Plus de 220 personnes ont été blessées, mercredi 27 janvier, dans de violents heurts à Tripoli entre policiers et manifestants sortis pour la troisième soirée consécutive, dans cette ville du nord du Liban, afin de protester contre les restrictions sanitaires et une crise économique qui ne cesse de s’approfondir.
Selon l’agence nationale d’information, 226 personnes ont été blessées : 102 ont été soignées ou transportées vers les hôpitaux de la ville par la Croix-Rouge libanaise et 124 autres par les secouristes de l’Association médicale islamique. Au total, 66 personnes ont été hospitalisées. Sur Twitter, les forces de l’ordre ont fait état de neuf blessés dans leurs rangs, dont un officier dans un état grave.
Les affrontements ont commencé dans l’après-midi lorsque les protestataires ont jeté des cocktails molotov et des pierres sur les forces de l’ordre qui ont répliqué par des tirs de gaz lacrymogène, selon une correspondante de l’Agence France-Presse (AFP) sur place.
« Il est temps que les gens descendent dans la rue »
Des manifestants en colère ont tenté ensuite de pénétrer à l’intérieur du Sérail, le siège du gouvernorat du Nord, tandis que d’autres se sont rassemblés sur la place Al-Nour, l’un des lieux phares des manifestations monstres qu’avait connues le Liban à l’automne 2019 contre la classe dirigeante sur l’ensemble de son territoire.
En soirée, des tirs à balles réelles d’origine inconnue ont été entendus dans le secteur du site de la manifestation par la correspondante de l’AFP, tandis que des protestataires ont mis le feu à l’entrée d’un bâtiment de la police.
« Nous sommes ici pour demander de la nourriture, les gens ont faim », a lancé Mohamad Ezzedine, un manifestant de 20 ans. « Il est temps que les gens descendent dans la rue », a-t-il ajouté. « Nous avons pris la décision de poursuivre notre action, quel que soit le prix (…) car nous n’avons plus rien à perdre », a renchéri un manifestant encagoulé. « Nous vivons dans des conditions misérables. J’ai frappé à toutes les portes, mais n’ai trouvé aucun emploi », a ajouté ce chômeur de 25 ans.

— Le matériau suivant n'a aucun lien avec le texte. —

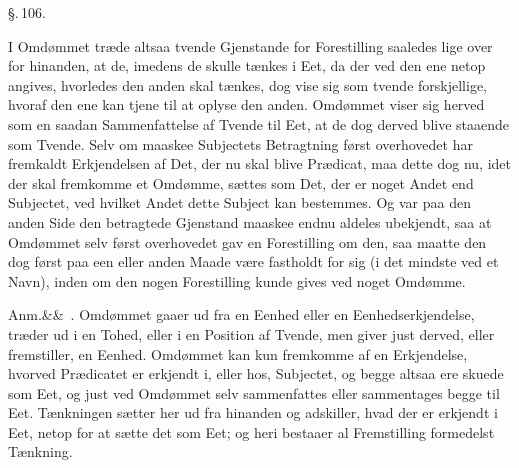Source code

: \documentclass[12pt]{book}
\def\sperr#1{#1}%
\def\textit#1{#1}%
\def\emph#1{#1}%
\newcommand{\sperr}[1]{\textls[180]{#1}}
\newcommand{\parag}[1]{%
  \par\vspace{0.9\baselineskip}%
  {\centering\textit{\S.\,#1.}\par}%
  \vspace{0.35\baselineskip}%
  \noindent\hspace{\parindent}\ignorespaces
}
\newcommand{\anm}[1]{%
  \par\vspace{0.5\baselineskip}%
  \noindent\hspace{\parindent}\sperr{Anm.}\ifx&#1&\else~\textit{#1}.\fi
  \enspace\ignorespaces
}
\newcommand{\opage}[1]{\marginnote{\footnotesize\textit{[#1]}}}
\begin{document}
\parag{106}
I Omdømmet træde altsaa tvende Gjenstande for Forestilling saaledes lige over
for hinanden, at de, imedens de skulle tænkes i \emph{Eet}, da der ved den ene
netop angives, hvorledes den anden skal tænkes, dog vise sig som tvende
forskjellige, hvoraf den ene kan tjene til at oplyse den anden. Omdømmet viser
sig herved som en saadan \emph{Sammenfattelse af Tvende til Eet}, at de dog
derved blive staaende som \emph{Tvende}. Selv om maaskee Subjectets Betragtning
først overhovedet har fremkaldt Erkjendelsen af Det, der nu skal blive Prædicat,
maa dette dog nu, idet der skal fremkomme et Omdømme, sættes som Det, der er
noget Andet end Subjectet, ved hvilket Andet dette Subject kan bestemmes. Og var
paa den anden Side den betragtede Gjenstand maaskee endnu aldeles ubekjendt, saa
at Omdømmet selv først overhovedet gav en Forestilling om den, saa maatte den
dog først paa een eller anden Maade være fastholdt for sig (i det mindste ved et
Navn), inden om den nogen Forestilling kunde gives ved noget Omdømme.

\anm{} Omdømmet gaaer ud fra en Eenhed eller en Eenhedserkjendelse, træder ud i
en Tohed, eller i en Position af \emph{Tvende}, men giver
\opage{257} just derved, eller fremstiller, en Eenhed. Omdømmet kan kun fremkomme af en
Erkjendelse, hvorved Prædicatet er erkjendt i, eller hos, Subjectet, og begge
altsaa ere skuede som Eet, og just ved Omdømmet selv sammenfattes eller
sammentages begge til Eet. Tænkningen sætter her ud fra hinanden og adskiller,
hvad der er erkjendt i Eet, netop for at sætte det som Eet; og heri bestaaer al
Fremstilling formedelst Tænkning.
\end{document}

Après plusieurs heures de heurts, les forces de l’ordre et l’armée libanaise ont déployé des renforts autour du Sérail et sur la place Al-Nour pour disperser les manifestants et les empêcher de prendre d’assaut le siège du gouvernorat. Les manifestants se sont retranchés dans les ruelles adjacentes où les affrontements se sont poursuivis tard dans la soirée.
Mardi soir déjà, des heurts entre manifestants d’une part et forces de l’ordre et militaires d’autre part avaient fait 45 blessés, contre 30 la veille, selon la Croix-Rouge libanaise.
De nombreux habitants sans revenus
Tripoli était déjà l’une des villes les plus pauvres du Liban avant la flambée du nouveau coronavirus et les confinements décrétés par les autorités en près d’un an, qui ont aggravé les conditions de vie de ses habitants. De nombreux habitants de cette cité, notamment des journaliers, se sont retrouvés sans revenus depuis le début du dernier confinement.
Outre la situation sanitaire, le Liban est englué dans sa plus grave crise économique depuis la fin de la guerre civile (1975-1990) avec une dépréciation historique de sa monnaie, une hyperinflation et des licenciements massifs. La moitié de la population vit désormais dans la pauvreté, face à une classe dirigeante accusée d’être aux abonnés absents.
Jusqu’ici limité à la seule ville de Tripoli, le mouvement de protestation contre le confinement s’est étendu mardi et mercredi soir, des manifestants bloquant certains axes routiers dans d’autres régions.
Dans la capitale Beyrouth, des protestataires ont incendié des pneus devant un mur séparant la place Riad el-Solh, dans le centre-ville, du Parlement, tandis que d’autres ont bloqué la route de la cité sportive à l’aide de bennes d’ordures et de pneus enflammés, a indiqué l’agence nationale de l’information.